Como las magdalenas para Proust, las cerezas actualizan el recuerdo y anclan la memoria a un momento perceptivo del pasado que la narración “elabora” (LaCapra 155-159): ese sabor nostálgico es el génesis de una narración que traza un cuadro familiar fantasmal, en la consciencia de la voz narradora autobiográfica -ahora adulta- de que el avance de la historia y de la guerra le negará si no su propiedad, “sí su usufructo” (Correa 15). De aquí que ese territorio del recuerdo, poblado por los nombres familiares y por sus gestos, prefigura narrativamente el futuro duelo del sujeto: la imagen de la madre en el acto de separar con religioso cuidado los preciosos frutos del cerezo, la del padre sentado a leer el periódico, y la de los juegos que los hermanos comparten con un chivo, solo representan un punto de partida que será resignificado por el desencadenarse de la guerra. Asimismo, la escuela que la niña Aurora anhela empezar será pospuesta y resignificada en un aprendizaje diferente, picaresco, a partir del trauma de la separación y del exilio, junto con otros 500 niños españoles. En este sentido, en su umbral de entrada, Cerezas sintoniza el recuerdo de una niña cualquiera en una tierra catalana, en un tiempo todavía indefinido que, sin embargo, pronto será connotado por la corrupción bélica de las bombas, del mercado negro y de los aviones que rompen la continuidad del cielo y de la fenomenología del sujeto infantil.

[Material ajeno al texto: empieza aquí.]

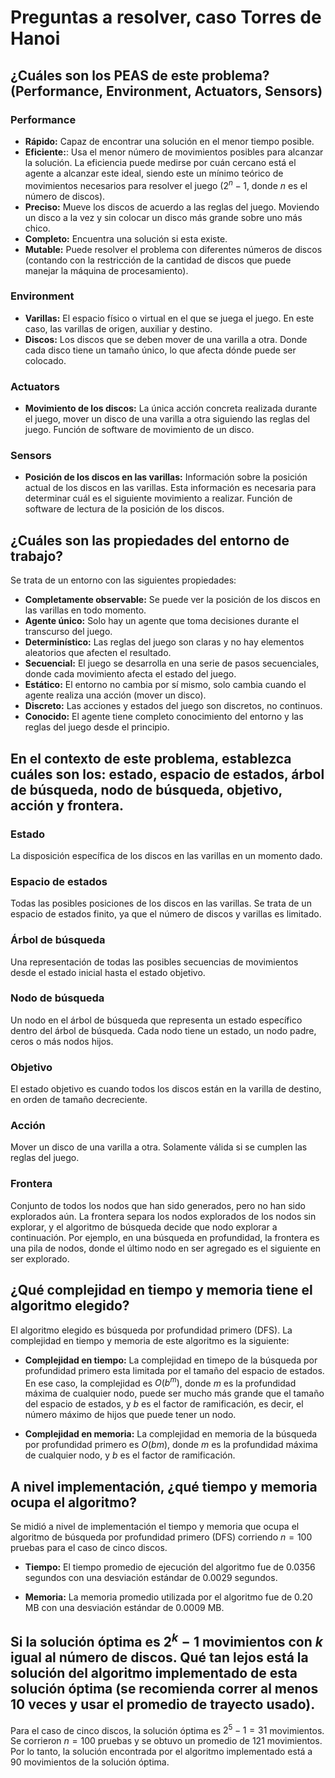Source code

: # Preguntas a resolver, caso Torres de Hanoi

## ¿Cuáles son los PEAS de este problema? (Performance, Environment, Actuators, Sensors)

### Performance
- **Rápido:** Capaz de encontrar una solución en el menor tiempo posible.
- **Eficiente:**: Usa el menor número de movimientos posibles para alcanzar la solución. La eficiencia puede medirse por cuán cercano está el agente a alcanzar este ideal, siendo este un mínimo teórico de movimientos necesarios para resolver el juego ($2^n - 1$, donde $n$ es el número de discos).
- **Preciso:** Mueve los discos de acuerdo a las reglas del juego. Moviendo un disco a la vez y sin colocar un disco más grande sobre uno más chico.
- **Completo:** Encuentra una solución si esta existe.
- **Mutable:** Puede resolver el problema con diferentes números de discos (contando con la restricción de la cantidad de discos que puede manejar la máquina de procesamiento).

### Environment
- **Varillas:** El espacio físico o virtual en el que se juega el juego. En este caso, las varillas de origen, auxiliar y destino.
- **Discos:** Los discos que se deben mover de una varilla a otra. Donde cada disco tiene un tamaño único, lo que afecta dónde puede ser colocado.

### Actuators
- **Movimiento de los discos:** La única acción concreta realizada durante el juego, mover un disco de una varilla a otra siguiendo las reglas del juego. Función de software de movimiento de un disco.

### Sensors
- **Posición de los discos en las varillas:** Información sobre la posición actual de los discos en las varillas. Esta información es necesaria para determinar cuál es el siguiente movimiento a realizar. Función de software de lectura de la posición de los discos.

## ¿Cuáles son las propiedades del entorno de trabajo?
Se trata de un entorno con las siguientes propiedades:
- **Completamente observable:** Se puede ver la posición de los discos en las varillas en todo momento.
- **Agente único:** Solo hay un agente que toma decisiones durante el transcurso del juego.
- **Determinístico:** Las reglas del juego son claras y no hay elementos aleatorios que afecten el resultado.
- **Secuencial:** El juego se desarrolla en una serie de pasos secuenciales, donde cada movimiento afecta el estado del juego.
- **Estático:** El entorno no cambia por sí mismo, solo cambia cuando el agente realiza una acción (mover un disco).
- **Discreto:** Las acciones y estados del juego son discretos, no continuos.
- **Conocido:** El agente tiene completo conocimiento del entorno y las reglas del juego desde el principio.

## En el contexto de este problema, establezca cuáles son los: estado, espacio de estados, árbol de búsqueda, nodo de búsqueda, objetivo, acción y frontera.

### Estado
La disposición específica de los discos en las varillas en un momento dado.

### Espacio de estados
Todas las posibles posiciones de los discos en las varillas. Se trata de un espacio de estados finito, ya que el número de discos y varillas es limitado.

### Árbol de búsqueda
Una representación de todas las posibles secuencias de movimientos desde el estado inicial hasta el estado objetivo. 

### Nodo de búsqueda
Un nodo en el árbol de búsqueda que representa un estado específico dentro del árbol de búsqueda. Cada nodo tiene un estado, un nodo padre, ceros o más nodos hijos.

### Objetivo
El estado objetivo es cuando todos los discos están en la varilla de destino, en orden de tamaño decreciente.

### Acción
Mover un disco de una varilla a otra. Solamente válida si se cumplen las reglas del juego.

### Frontera
Conjunto de todos los nodos que han sido generados, pero no han sido explorados aún. La frontera separa los nodos explorados de los nodos sin explorar, y el algoritmo de búsqueda decide que nodo explorar a continuación. Por ejemplo, en una búsqueda en profundidad, la frontera es una pila de nodos, donde el último nodo en ser agregado es el siguiente en ser explorado.

## ¿Qué complejidad en tiempo y memoria tiene el algoritmo elegido?

El algoritmo elegido es búsqueda por profundidad primero (DFS). La complejidad en tiempo y memoria de este algoritmo es la siguiente:

- **Complejidad en tiempo:** La complejidad en timepo de la búsqueda por profundidad primero esta limitada por el tamaño del espacio de estados. En ese caso, la complejidad es $O(b^m)$, donde $m$ es la profundidad máxima de cualquier nodo, puede ser mucho más grande que el tamaño del espacio de estados, y $b$ es el factor de ramificación, es decir, el número máximo de hijos que puede tener un nodo. 

- **Complejidad en memoria:** La complejidad en memoria de la búsqueda por profundidad primero es $O(bm)$, donde $m$ es la profundidad máxima de cualquier nodo, y $b$ es el factor de ramificación.

## A nivel implementación, ¿qué tiempo y memoria ocupa el algoritmo? 

Se midió a nivel de implementación el tiempo y memoria que ocupa el algoritmo de búsqueda por profundidad primero (DFS) corriendo $n=100$ pruebas para el caso de cinco discos.

- **Tiempo:** El tiempo promedio de ejecución del algoritmo fue de 0.0356 segundos con una desviación estándar de 0.0029 segundos.

- **Memoria:** La memoria promedio utilizada por el algoritmo fue de 0.20 MB con una desviación estándar de 0.0009 MB.


## Si la solución óptima es $2^k - 1$ movimientos con $k$ igual al número de discos. Qué tan lejos está la solución del algoritmo implementado de esta solución óptima (se recomienda correr al menos 10 veces y usar el promedio de trayecto usado).

Para el caso de cinco discos, la solución óptima es $2^5 - 1 = 31$ movimientos. Se corrieron $n=100$ pruebas y se obtuvo un promedio de 121 movimientos. Por lo tanto, la solución encontrada por el algoritmo implementado está a 90 movimientos de la solución óptima.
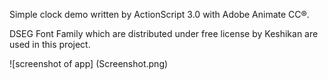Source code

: Simple clock demo written by ActionScript 3.0 with Adobe Animate CC®.

DSEG Font Family which are distributed under free license by Keshikan are used in this project.

![screenshot of app] (Screenshot.png)
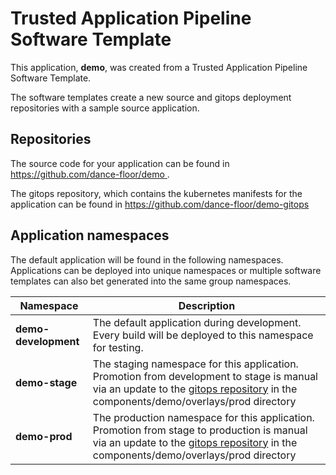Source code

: # Trusted Application Pipeline Software Template

This application, **demo**, was created from a Trusted Application Pipeline Software Template.

The software templates create a new source and gitops deployment repositories with a sample source application. 

## Repositories

The source code for your application can be found in [https://github.com/dance-floor/demo ](https://github.com/dance-floor/demo ).
 
The gitops repository, which contains the kubernetes manifests for the application can be found in 
[https://github.com/dance-floor/demo-gitops ](https://github.com/dance-floor/demo-gitops ) 

## Application namespaces 

The default application will be found in the following namespaces. Applications can be deployed into unique namespaces or multiple software templates can also bet generated into the same group namespaces.  

|  Namespace   |  Description   |  
| -------- | -------- |   
| **demo-development** | The default application during development. Every build will be deployed to this namespace for testing. | 
| **demo-stage** | The staging namespace for this application. Promotion from development to stage is manual via an update to the [gitops repository](https://github.com/dance-floor/demo-gitops ) in the components/demo/overlays/prod directory |  
| **demo-prod** | The production namespace for this application. Promotion from stage to production is manual via an update to the [gitops repository](https://github.com/dance-floor/demo-gitops ) in the components/demo/overlays/prod directory | 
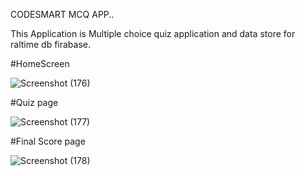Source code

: CODESMART MCQ APP..

This Application is Multiple choice quiz application and data store for raltime db firabase.

#HomeScreen

![Screenshot (176)](https://github.com/Manishk031/Code-Smart-MCQ/assets/90409084/26b842d2-16e7-4b2a-8c27-f5f3b505512e)

#Quiz page

![Screenshot (177)](https://github.com/Manishk031/Code-Smart-MCQ/assets/90409084/086cbf84-c5c2-405b-882d-81ad3ceac26e)

#Final Score page 

![Screenshot (178)](https://github.com/Manishk031/Code-Smart-MCQ/assets/90409084/0aa27360-c8c0-4cdd-8cb1-689a471bfdca)
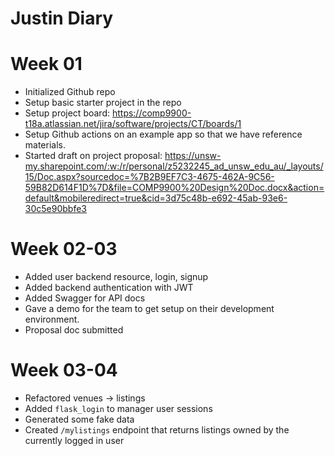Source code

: # Justin Diary

# Week 01
- Initialized Github repo
- Setup basic starter project in the repo
- Setup project board: https://comp9900-t18a.atlassian.net/jira/software/projects/CT/boards/1
- Setup Github actions on an example app so that we have reference materials.
- Started draft on project proposal: https://unsw-my.sharepoint.com/:w:/r/personal/z5232245_ad_unsw_edu_au/_layouts/15/Doc.aspx?sourcedoc=%7B2B9EF7C3-4675-462A-9C56-59B82D614F1D%7D&file=COMP9900%20Design%20Doc.docx&action=default&mobileredirect=true&cid=3d75c48b-e692-45ab-93e6-30c5e90bbfe3

# Week 02-03
- Added user backend resource, login, signup
- Added backend authentication with JWT
- Added Swagger for API docs
- Gave a demo for the team to get setup on their development environment.
- Proposal doc submitted

# Week 03-04
- Refactored venues -> listings
- Added `flask_login` to manager user sessions
- Generated some fake data
- Created `/mylistings` endpoint that returns listings owned by the currently logged in user
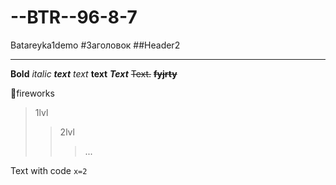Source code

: # --BTR--96-8-7
Batareyka1demo
#Заголовок
##Header2

___
**Bold**
*italic*
***text***
_text_
__text__
___Text___
~~Text.~~
**~~fyjrty~~**

:tada:fireworks

>1lvl
>>2lvl
>>>...

Text with code `x=2`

En el final de la primera parte de Cerezas, “Barcelona: dolça Catalunya patria del meu cor”,13 la narración es sacudida por una duda que alborota desde las entrañas a las voces de la niña y de sus familiares. Llegado el momento de la separación, de la partida para las “vacaciones” afuera de España y de su guerra civil, esa duda sobrepasa la dimensión afectiva y la vacilación sobre la mejor elección para los hijos, en una mirada interrogativa al destino mismo del país y de la República: “Se acercaba el gran día y nuestra vida estaba sacudida por indecisiones y tormentos amorosos… y si nos equivocamos… y si mejor muertos todos juntos… y si no tenemos porque [sic ] morir, por qué se van… ¿acaso no vamos a ganar?...” (130).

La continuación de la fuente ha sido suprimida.